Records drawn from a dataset
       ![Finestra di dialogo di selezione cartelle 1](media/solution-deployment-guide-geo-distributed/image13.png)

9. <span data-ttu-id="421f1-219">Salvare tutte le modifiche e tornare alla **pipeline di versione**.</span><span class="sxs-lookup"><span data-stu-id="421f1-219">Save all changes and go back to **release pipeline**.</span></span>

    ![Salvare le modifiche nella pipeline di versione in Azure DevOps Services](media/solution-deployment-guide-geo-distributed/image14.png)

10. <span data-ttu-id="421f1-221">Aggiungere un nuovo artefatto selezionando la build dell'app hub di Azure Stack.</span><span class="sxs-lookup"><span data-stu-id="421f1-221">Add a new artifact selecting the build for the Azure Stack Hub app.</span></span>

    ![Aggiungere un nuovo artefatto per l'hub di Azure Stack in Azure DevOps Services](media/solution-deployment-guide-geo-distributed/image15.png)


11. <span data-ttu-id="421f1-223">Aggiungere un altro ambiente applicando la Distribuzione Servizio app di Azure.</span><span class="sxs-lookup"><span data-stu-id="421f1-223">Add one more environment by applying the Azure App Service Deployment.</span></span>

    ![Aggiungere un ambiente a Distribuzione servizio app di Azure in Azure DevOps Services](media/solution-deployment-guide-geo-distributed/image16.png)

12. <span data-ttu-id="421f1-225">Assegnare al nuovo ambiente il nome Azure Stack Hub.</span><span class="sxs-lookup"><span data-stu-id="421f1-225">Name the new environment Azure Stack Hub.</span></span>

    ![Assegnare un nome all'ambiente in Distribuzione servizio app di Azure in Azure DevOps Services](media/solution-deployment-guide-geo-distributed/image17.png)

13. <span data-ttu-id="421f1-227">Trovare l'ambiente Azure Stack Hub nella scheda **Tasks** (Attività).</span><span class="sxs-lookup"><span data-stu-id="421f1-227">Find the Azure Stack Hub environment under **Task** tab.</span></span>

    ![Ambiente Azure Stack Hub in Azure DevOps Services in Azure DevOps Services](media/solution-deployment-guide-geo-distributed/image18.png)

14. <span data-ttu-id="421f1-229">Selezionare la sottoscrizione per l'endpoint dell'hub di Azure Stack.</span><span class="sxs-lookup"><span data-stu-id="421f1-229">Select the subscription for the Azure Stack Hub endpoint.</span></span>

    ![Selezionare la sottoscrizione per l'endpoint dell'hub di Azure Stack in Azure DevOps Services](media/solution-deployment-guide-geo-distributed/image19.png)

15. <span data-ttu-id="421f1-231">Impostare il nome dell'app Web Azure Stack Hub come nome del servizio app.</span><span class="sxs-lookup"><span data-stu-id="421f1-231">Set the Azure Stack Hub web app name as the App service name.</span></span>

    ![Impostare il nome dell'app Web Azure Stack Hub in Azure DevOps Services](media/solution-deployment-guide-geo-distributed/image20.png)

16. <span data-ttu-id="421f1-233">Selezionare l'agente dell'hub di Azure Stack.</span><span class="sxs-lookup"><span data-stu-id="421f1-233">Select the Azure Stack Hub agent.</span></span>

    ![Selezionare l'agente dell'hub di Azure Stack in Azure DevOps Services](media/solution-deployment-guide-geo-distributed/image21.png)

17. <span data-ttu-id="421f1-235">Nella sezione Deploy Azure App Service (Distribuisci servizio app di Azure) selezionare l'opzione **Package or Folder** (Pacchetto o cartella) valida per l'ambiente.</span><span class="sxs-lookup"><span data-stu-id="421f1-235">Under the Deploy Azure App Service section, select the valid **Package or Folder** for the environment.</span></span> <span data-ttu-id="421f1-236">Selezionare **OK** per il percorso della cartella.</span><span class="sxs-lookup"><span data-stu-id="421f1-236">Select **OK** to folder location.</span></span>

» What the task requires: Please make an exact copy of the lines above from the line with "un ambiente a" through the line with "un nome all'ambiente", both ends included.

» Exercise answer:
    ![Aggiungere un ambiente a Distribuzione servizio app di Azure in Azure DevOps Services](media/solution-deployment-guide-geo-distributed/image16.png)

12. <span data-ttu-id="421f1-225">Assegnare al nuovo ambiente il nome Azure Stack Hub.</span><span class="sxs-lookup"><span data-stu-id="421f1-225">Name the new environment Azure Stack Hub.</span></span>

    ![Assegnare un nome all'ambiente in Distribuzione servizio app di Azure in Azure DevOps Services](media/solution-deployment-guide-geo-distributed/image17.png)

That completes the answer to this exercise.